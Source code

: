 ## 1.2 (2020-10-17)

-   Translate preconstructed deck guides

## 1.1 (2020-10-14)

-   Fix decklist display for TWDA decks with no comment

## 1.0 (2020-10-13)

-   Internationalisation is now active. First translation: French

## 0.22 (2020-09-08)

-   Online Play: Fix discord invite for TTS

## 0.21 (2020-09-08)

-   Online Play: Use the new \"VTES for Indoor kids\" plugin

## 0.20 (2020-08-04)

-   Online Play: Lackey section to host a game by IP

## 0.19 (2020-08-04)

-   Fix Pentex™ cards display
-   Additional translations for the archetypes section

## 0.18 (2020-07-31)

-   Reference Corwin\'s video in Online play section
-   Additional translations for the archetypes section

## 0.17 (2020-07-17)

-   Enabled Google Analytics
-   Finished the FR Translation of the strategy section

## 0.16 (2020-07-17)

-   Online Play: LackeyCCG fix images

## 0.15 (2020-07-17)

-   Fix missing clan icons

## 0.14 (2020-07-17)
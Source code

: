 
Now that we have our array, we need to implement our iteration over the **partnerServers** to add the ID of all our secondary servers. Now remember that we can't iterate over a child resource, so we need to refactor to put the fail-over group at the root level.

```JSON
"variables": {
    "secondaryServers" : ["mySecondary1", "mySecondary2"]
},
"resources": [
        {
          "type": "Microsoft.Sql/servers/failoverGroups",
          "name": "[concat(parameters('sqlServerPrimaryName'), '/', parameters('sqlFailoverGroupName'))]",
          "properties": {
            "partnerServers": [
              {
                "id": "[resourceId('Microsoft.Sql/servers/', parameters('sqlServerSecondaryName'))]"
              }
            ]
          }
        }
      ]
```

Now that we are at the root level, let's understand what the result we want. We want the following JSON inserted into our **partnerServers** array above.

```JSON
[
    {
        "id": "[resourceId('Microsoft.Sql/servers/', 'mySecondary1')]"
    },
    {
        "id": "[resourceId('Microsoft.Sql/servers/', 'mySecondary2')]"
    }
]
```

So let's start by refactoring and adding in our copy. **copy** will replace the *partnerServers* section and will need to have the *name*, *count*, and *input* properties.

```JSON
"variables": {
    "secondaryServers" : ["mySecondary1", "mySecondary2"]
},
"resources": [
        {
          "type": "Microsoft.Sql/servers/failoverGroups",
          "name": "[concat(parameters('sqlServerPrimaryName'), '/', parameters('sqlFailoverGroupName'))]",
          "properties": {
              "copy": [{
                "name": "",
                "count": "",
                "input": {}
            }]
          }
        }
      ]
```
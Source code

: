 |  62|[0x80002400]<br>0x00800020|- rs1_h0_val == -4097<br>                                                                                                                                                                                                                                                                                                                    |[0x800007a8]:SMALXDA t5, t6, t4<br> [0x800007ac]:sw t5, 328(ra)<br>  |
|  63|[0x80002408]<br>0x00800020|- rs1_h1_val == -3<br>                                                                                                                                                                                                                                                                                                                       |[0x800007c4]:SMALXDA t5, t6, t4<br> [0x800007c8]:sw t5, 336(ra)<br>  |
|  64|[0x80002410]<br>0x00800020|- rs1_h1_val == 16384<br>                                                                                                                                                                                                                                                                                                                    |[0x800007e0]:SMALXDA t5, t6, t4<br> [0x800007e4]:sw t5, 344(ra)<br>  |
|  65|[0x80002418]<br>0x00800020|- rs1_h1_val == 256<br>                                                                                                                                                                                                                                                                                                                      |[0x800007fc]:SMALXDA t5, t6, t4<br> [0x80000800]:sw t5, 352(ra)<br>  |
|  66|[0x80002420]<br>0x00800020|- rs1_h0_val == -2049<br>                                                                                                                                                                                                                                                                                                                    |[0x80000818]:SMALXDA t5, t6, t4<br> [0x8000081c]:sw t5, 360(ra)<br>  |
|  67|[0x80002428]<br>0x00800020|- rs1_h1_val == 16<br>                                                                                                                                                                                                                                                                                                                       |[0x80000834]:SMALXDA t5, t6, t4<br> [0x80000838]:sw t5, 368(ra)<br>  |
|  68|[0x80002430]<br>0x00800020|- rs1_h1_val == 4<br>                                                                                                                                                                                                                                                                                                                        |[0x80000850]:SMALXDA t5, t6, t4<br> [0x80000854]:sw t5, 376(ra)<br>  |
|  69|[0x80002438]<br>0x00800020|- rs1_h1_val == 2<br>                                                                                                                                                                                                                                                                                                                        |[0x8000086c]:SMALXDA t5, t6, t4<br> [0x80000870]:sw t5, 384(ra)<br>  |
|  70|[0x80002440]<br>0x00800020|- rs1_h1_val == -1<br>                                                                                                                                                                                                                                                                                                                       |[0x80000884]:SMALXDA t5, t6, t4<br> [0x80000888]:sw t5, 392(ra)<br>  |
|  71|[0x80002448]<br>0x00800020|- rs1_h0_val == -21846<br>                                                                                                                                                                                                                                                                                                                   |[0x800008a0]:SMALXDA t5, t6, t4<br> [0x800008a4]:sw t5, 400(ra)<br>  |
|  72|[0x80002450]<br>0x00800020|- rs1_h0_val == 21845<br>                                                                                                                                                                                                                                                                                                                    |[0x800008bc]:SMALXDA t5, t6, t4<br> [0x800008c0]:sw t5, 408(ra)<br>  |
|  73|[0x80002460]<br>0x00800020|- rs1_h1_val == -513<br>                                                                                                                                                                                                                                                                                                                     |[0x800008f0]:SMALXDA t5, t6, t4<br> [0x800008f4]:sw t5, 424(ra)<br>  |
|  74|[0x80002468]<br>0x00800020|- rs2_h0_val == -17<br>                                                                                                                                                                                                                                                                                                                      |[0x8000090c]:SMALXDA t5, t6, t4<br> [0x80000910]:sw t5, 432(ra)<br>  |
· · · · · · ·
§ ASSIGNMENT
Return, from the entries, each line that holds "Microsoft".

§ RESPONSE AREA
          "type": "Microsoft.Sql/servers/failoverGroups",
                "id": "[resourceId('Microsoft.Sql/servers/', parameters('sqlServerSecondaryName'))]"
        "id": "[resourceId('Microsoft.Sql/servers/', 'mySecondary1')]"
        "id": "[resourceId('Microsoft.Sql/servers/', 'mySecondary2')]"
          "type": "Microsoft.Sql/servers/failoverGroups",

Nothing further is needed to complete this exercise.